Scientific classification
- Kingdom: Animalia
- Phylum: Mollusca
- Class: Gastropoda
- Subclass: Vetigastropoda
- Order: Trochida
- Family: Skeneidae
- Genus: Parviturbo
- Species: P. tuberculosus
- Binomial name: Parviturbo tuberculosus (d'Orbigny, 1842)
- Synonyms: Trochus (Delphinula) tuberculosa d'Orbigny, 1842; Parviturbo venezuelensis Weisbord, 1962;

= Parviturbo tuberculosus =

- Authority: (d'Orbigny, 1842)
- Synonyms: Trochus (Delphinula) tuberculosa d'Orbigny, 1842, Parviturbo venezuelensis Weisbord, 1962

Species of mollusc

Parviturbo tuberculosus is a species of small sea snail, a marine gastropod mollusk in the family Skeneidae.

==Description==
The size of the shell attains 2.5 mm. From the original description and the lectotype : shell small, robust, as high as wide (H/d= 0.96), white, turbiniform, formed by 3 ¾ whorls, narrowly umbilicate. Protoconch of ¾ whorls, apex sharp. Teleoconch of 3 whorls, the last one very wide, separated by a impressed suture; periphery rounded. ornamentation formed by spiral cords and axial ribs.The cords are as wide as their interspaces; in apertural view, 3 cords can be seen on the first whorl and 8 on the last one between the suture and the umbilicus.
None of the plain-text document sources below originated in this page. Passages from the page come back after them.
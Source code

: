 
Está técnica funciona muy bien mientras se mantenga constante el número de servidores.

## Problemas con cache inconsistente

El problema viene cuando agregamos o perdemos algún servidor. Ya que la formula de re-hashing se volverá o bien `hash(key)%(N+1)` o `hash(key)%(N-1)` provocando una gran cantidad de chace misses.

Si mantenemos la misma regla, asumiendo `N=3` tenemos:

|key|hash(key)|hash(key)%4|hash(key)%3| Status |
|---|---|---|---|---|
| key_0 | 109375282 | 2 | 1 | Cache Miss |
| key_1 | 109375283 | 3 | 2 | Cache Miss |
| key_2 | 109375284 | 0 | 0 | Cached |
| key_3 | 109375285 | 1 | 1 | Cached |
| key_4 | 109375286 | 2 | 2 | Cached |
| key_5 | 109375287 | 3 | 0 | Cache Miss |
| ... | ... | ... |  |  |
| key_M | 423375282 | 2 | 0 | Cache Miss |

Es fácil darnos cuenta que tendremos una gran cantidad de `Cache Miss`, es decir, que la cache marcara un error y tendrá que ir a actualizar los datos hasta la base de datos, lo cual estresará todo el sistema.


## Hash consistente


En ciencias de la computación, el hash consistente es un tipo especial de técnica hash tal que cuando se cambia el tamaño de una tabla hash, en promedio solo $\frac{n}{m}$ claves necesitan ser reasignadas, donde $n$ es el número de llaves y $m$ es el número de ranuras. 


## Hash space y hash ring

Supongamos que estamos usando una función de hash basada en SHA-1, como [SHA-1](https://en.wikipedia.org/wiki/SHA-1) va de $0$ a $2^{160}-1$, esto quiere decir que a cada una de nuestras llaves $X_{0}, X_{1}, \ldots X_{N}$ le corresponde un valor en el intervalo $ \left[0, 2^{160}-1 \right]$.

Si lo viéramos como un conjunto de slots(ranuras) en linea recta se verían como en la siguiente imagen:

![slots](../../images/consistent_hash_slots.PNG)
The 2 subsutural cords and the 2 basal ones are nodulose; on the last quarter of whorl, strong nodules appear on all the cords until the edge of the outer lip. axial ribs finer than the spiral cords, wider and more separate in the last quarter of whorl. umbilicus narrow, deep, delimited by a thick cord, inside with only marked growth lines. aperture rounded, prosocline; parietal callus thick, continued into the columella which is very thick, not curved nor reflected. outer lip strong, with a bevelled edge, scalloped by the termination of the spiral cords. The lectotype designed from Jamaica is 2.45 mm in diameter and 2.35 mm in height. Maximum Reported size: 2.5 mm Habitat: infralittoral species reported as very abundant in shallow water. ARANGO (1878) indicates that it is an abundant species in the sands of the el chivo beach, Havana, cuba, but the absence of the species in recent collecting may indicate that the species was confused with another one.

Depth: 6 m.

Distribution: Probably endemic of Jamaica.
==Distribution==
This marine species occurs in the Caribbean Sea, off Jamaica, Venezuela; and the Virgin Islands at a depth of 6 m.